» Task brief
The listing below holds a line with "- **Button States**: Clear" and a line with "### 🎯 **Global". Reproduce those two lines exactly, plus everything between them.

** Opening The data block **

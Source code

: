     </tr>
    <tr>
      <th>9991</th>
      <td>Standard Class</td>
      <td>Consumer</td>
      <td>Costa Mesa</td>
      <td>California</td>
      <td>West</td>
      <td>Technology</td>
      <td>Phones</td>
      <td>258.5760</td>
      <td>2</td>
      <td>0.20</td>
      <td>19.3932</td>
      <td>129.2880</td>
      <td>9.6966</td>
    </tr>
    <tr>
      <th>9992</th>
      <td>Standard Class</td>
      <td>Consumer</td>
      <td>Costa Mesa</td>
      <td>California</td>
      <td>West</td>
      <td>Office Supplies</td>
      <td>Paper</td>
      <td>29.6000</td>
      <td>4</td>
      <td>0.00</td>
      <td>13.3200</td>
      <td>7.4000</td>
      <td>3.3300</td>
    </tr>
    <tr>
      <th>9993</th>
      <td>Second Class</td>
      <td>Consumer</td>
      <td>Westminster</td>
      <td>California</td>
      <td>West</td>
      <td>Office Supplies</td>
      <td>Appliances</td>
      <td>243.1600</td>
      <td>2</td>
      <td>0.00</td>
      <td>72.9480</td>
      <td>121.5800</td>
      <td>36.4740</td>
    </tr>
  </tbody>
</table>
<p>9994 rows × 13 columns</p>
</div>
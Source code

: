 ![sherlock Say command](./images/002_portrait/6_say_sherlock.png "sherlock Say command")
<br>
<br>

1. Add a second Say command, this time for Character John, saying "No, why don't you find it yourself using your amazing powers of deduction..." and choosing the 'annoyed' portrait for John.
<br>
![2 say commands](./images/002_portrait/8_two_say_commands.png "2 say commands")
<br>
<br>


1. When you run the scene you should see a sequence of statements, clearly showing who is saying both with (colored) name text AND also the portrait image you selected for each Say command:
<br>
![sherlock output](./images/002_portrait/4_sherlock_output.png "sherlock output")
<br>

** Closing The data block **
** Opening The data block **

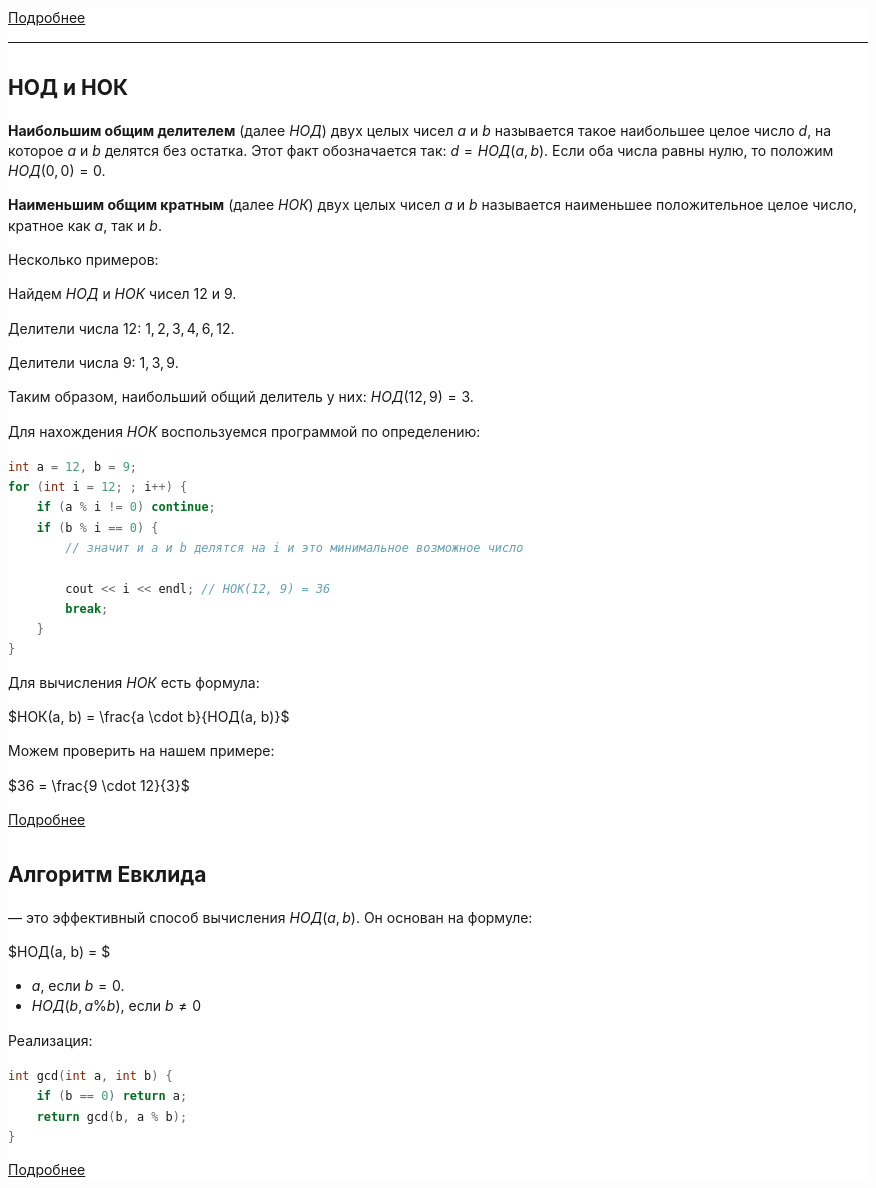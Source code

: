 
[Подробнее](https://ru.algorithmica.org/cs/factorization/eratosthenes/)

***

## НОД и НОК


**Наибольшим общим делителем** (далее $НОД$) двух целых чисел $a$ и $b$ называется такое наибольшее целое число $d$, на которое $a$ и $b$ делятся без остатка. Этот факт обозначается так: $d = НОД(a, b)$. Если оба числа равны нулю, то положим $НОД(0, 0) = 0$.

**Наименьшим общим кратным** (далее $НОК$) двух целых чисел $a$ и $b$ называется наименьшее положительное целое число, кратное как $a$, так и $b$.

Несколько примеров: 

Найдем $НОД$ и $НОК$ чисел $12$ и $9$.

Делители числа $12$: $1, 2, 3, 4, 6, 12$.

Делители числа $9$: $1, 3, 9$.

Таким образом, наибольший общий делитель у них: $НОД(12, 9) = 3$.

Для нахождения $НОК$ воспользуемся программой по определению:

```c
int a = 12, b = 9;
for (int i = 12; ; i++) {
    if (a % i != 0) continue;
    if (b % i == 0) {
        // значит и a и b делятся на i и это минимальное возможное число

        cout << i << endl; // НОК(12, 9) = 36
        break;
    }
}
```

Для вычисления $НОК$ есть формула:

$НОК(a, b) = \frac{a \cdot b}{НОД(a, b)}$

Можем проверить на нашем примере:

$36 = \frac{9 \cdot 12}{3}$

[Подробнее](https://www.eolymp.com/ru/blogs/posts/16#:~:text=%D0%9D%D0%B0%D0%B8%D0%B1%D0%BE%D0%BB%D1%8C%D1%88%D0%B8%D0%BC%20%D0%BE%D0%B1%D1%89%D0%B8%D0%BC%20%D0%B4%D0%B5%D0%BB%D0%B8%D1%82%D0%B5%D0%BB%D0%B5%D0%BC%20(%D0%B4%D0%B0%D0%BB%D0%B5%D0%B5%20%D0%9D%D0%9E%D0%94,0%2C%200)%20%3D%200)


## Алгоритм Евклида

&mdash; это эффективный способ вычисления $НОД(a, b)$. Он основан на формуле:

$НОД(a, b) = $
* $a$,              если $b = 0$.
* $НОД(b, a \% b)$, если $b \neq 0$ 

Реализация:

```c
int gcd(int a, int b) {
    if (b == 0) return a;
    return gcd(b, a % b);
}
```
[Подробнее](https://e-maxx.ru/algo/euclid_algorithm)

** Closing The data block **
** Opening The data block **

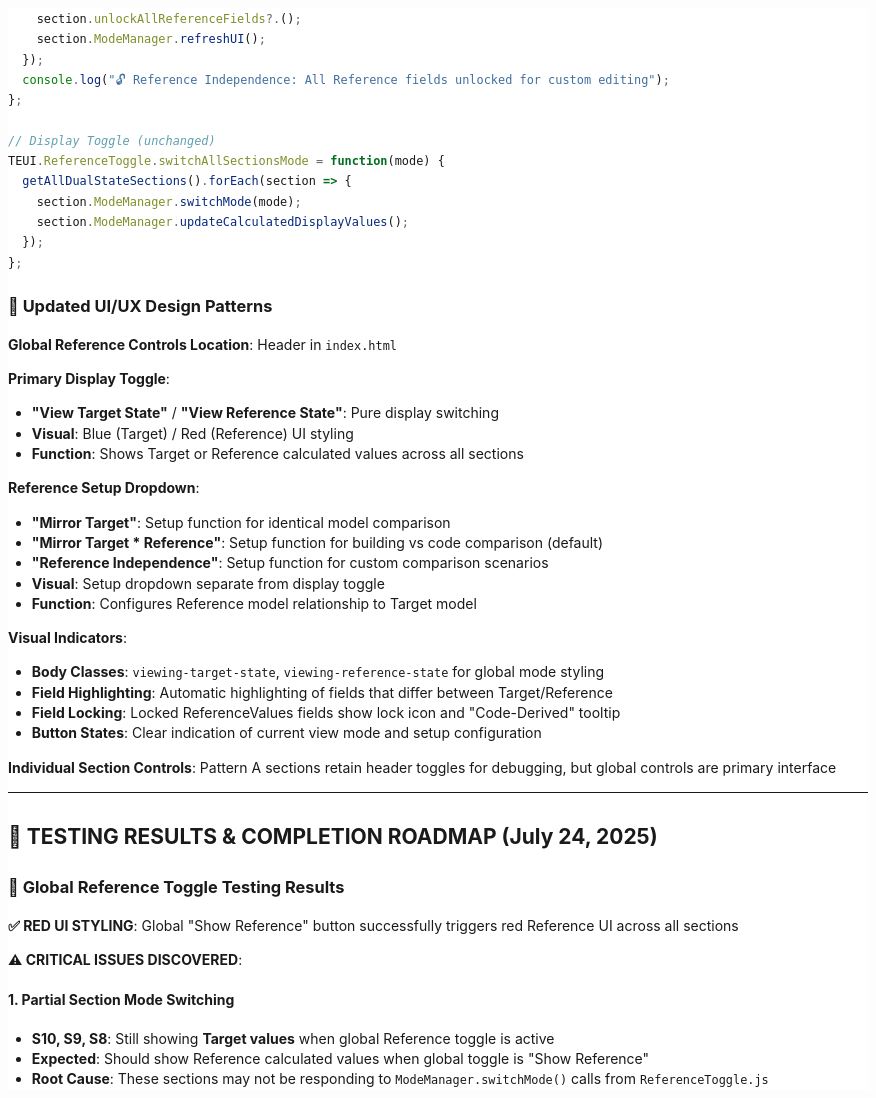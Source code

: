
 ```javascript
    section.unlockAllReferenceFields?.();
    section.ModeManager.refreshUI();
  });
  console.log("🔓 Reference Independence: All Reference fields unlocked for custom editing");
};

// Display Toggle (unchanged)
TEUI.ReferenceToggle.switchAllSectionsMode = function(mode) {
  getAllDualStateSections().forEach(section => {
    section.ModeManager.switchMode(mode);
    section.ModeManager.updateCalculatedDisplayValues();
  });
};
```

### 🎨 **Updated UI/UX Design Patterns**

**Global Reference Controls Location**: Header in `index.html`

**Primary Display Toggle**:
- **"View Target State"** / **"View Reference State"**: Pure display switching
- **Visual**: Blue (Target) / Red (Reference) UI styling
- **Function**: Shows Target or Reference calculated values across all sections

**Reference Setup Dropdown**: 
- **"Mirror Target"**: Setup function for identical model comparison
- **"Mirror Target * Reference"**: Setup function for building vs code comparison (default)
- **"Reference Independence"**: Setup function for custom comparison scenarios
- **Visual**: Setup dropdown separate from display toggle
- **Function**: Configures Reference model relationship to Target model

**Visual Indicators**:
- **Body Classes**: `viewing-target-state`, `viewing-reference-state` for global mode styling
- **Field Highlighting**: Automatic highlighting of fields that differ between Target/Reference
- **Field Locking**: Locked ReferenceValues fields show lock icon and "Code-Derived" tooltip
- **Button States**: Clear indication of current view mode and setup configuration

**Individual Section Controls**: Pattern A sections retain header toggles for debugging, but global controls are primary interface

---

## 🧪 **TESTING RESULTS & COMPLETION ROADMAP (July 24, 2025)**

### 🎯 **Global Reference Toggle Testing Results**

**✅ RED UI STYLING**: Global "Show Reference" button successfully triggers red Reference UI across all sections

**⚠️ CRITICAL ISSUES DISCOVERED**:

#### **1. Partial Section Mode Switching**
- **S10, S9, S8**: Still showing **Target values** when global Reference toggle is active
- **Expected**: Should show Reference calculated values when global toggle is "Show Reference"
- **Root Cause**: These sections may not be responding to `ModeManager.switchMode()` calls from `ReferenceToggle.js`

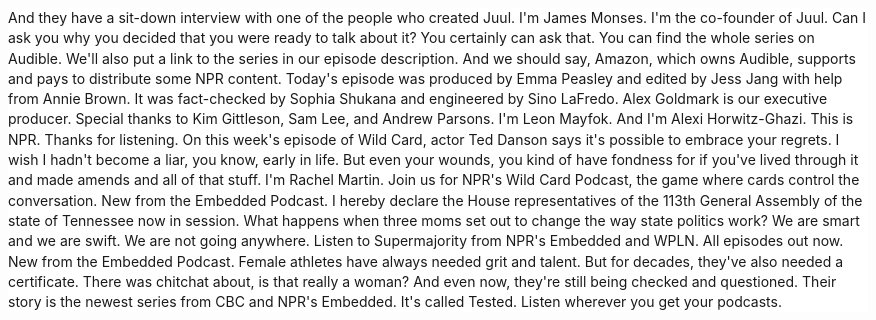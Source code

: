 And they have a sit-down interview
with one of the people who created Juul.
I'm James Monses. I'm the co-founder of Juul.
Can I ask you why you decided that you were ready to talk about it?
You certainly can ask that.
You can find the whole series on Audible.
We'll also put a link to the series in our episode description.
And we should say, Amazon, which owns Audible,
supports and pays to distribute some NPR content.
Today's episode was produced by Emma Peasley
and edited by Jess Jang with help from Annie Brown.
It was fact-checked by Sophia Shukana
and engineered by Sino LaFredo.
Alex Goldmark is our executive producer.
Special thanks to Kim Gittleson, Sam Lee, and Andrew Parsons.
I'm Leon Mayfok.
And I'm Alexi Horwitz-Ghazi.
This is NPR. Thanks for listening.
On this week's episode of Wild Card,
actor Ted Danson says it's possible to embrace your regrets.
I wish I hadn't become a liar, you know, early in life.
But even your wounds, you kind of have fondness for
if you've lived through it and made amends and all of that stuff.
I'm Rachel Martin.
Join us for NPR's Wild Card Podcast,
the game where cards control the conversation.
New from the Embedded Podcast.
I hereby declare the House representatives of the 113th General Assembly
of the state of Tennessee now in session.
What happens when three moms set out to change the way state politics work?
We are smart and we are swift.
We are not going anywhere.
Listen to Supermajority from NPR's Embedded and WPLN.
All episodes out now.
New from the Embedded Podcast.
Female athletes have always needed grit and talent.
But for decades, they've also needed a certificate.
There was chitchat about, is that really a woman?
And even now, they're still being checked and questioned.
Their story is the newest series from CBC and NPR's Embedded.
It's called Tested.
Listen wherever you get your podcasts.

** Closing The data block **

» Problem solution
- **Button States**: Clear indication of current view mode and setup configuration

**Individual Section Controls**: Pattern A sections retain header toggles for debugging, but global controls are primary interface

---

## 🧪 **TESTING RESULTS & COMPLETION ROADMAP (July 24, 2025)**

### 🎯 **Global Reference Toggle Testing Results**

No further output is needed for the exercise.